Constitutive Cyclin A-Cdk2 activity drives aberrant S-phase responses to replication stress. (A) Cdk2^+/+ and Cdk2^AF/AF cells were treated with HU for 6 h and Roscovitine as indicated, and γH2AX staining was analyzed by flow cytometry. (B, Upper) Cdk2^AF/AF cells transfected with either control or two Cdk2 siRNAs were treated with 0.5 mM HU for 24 h, and percent proliferation relative to untreated controls was measured by Alamar Blue 3 d after HU release. (B, Lower) Cdk2 abundance after siRNA transfection. (C) Cdk2^AF/AF cells transduced with control or lentiviruses expressing cyclin E or cyclin A shRNAs were grown asynchronously or treated with HU, and γH2AX abundance was assayed by flow cytometry. (D) Cyclin E and cyclin A abundance in samples from C.

Fig. 5.

Cdk2^AF/AF cells display aberrant replication dynamics. (A) Diagram of replication analysis by sequential labeling with EdU and IdU. Asterisk indicates time of harvest.
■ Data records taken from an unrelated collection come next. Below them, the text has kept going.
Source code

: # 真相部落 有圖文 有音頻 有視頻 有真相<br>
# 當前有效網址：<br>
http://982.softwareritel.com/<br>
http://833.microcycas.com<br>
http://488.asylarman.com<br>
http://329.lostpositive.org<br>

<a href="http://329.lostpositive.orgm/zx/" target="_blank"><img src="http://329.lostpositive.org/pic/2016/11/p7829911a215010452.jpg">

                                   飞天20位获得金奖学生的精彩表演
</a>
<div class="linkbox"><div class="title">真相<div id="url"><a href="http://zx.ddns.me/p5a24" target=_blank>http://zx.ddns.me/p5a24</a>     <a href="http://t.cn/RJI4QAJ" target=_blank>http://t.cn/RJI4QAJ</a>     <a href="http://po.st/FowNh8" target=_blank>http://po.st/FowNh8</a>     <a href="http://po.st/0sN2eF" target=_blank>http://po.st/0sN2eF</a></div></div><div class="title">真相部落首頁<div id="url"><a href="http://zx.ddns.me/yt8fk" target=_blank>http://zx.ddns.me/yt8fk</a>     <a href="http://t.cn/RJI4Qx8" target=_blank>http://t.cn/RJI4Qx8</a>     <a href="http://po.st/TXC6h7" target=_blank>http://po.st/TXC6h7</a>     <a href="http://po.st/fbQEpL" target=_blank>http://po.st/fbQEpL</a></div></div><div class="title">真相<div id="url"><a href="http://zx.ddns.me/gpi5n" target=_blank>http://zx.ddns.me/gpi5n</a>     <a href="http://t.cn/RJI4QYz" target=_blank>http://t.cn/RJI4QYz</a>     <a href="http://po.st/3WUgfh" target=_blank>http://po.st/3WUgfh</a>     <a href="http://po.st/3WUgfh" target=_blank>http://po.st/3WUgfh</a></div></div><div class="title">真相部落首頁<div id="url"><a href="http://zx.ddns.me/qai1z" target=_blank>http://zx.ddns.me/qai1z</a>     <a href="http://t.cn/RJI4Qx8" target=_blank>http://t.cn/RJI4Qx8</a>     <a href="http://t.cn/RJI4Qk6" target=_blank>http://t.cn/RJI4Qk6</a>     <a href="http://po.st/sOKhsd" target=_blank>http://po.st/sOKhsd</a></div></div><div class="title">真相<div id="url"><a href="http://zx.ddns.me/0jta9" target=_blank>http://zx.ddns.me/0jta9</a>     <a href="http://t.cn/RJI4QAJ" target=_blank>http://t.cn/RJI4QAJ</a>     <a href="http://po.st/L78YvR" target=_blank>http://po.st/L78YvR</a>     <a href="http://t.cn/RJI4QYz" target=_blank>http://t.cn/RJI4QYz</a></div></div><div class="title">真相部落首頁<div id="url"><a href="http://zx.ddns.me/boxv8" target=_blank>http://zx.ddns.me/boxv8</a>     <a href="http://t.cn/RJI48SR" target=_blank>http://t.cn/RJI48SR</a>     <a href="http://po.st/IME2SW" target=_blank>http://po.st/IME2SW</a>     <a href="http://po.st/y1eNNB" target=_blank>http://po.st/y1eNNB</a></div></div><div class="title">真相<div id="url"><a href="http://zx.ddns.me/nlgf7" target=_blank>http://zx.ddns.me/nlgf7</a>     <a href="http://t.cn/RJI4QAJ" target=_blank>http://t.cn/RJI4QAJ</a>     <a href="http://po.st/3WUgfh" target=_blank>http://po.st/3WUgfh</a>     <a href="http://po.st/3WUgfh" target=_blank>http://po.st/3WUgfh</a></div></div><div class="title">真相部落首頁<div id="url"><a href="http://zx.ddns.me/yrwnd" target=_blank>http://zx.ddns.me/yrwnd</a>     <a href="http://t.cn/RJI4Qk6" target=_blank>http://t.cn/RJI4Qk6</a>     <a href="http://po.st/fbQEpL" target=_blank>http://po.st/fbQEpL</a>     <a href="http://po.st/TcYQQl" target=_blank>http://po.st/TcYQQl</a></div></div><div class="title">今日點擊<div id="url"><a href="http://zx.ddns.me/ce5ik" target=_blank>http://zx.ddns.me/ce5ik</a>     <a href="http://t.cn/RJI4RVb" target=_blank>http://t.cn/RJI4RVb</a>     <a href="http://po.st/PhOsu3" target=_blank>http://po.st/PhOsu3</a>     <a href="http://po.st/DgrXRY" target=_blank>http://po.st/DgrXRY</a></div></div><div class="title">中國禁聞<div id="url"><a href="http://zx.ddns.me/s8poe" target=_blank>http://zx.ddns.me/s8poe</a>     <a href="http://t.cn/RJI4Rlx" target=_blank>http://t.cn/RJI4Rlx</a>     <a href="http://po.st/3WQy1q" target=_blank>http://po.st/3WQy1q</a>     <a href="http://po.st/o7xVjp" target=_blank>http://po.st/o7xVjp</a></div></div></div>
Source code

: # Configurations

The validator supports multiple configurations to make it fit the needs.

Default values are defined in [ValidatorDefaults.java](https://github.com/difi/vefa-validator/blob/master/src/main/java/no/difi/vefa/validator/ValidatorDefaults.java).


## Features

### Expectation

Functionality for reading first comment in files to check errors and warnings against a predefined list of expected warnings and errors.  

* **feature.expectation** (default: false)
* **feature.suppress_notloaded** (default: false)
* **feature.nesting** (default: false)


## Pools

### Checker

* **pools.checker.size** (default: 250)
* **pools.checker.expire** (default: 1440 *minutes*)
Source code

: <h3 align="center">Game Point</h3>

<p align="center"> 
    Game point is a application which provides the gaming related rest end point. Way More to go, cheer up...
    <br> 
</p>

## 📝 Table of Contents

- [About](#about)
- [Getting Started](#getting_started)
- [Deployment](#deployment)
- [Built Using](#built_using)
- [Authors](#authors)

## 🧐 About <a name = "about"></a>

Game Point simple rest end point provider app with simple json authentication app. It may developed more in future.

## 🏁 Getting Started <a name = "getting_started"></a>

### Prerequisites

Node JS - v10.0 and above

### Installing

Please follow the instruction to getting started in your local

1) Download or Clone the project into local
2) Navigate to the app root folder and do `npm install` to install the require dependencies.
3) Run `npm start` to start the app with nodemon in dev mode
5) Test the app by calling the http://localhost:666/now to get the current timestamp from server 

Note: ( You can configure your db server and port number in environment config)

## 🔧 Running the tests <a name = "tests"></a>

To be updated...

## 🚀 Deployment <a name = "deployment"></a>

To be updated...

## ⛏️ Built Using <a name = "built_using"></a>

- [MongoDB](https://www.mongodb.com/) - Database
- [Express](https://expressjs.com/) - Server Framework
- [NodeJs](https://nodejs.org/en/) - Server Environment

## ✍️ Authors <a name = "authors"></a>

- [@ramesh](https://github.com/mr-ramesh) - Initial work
Representative forks are shown. (B) Bar graph shows that origin firing during the labeling period is increased in Cdk2^AF/AF cells (P = 0.042; Materials and Methods) (C) Ongoing forks progress slower in Cdk2^AF/AF cells. Bar graphs show the percentages of replication forks with indicated EdU and IdU segment lengths. (D) Labeling scheme for HU arrest/release experiments. HU (2mM) was added at the end of a 30-min EdU labeling interval. After 3 h, HU and EdU were removed, and IdU was added. After 30 min, IdU was removed, and samples were harvested 30 min later. (E) Ongoing forks (EdU-IdU tracks) and terminated or inactivated forks (EdU only) were counted to determine percentage of ongoing forks. Cdk2^AF/AF cells have significantly reduced fork restart rate after HU treatment (P = 0.0002). (F) Bar graphs show the percentages of replication forks with indicated EdU segment lengths in either untreated or HU-treated cells. (G) Graphic summary showing that Cdk2^AF/AF cells display increased replication in HU. Brackets indicate the increased replication in HU in Cdk2^AF/AF cells compared with Cdk2^+/+ cells. Data in B, C, E, and F represent averages (with SD) from three experiments.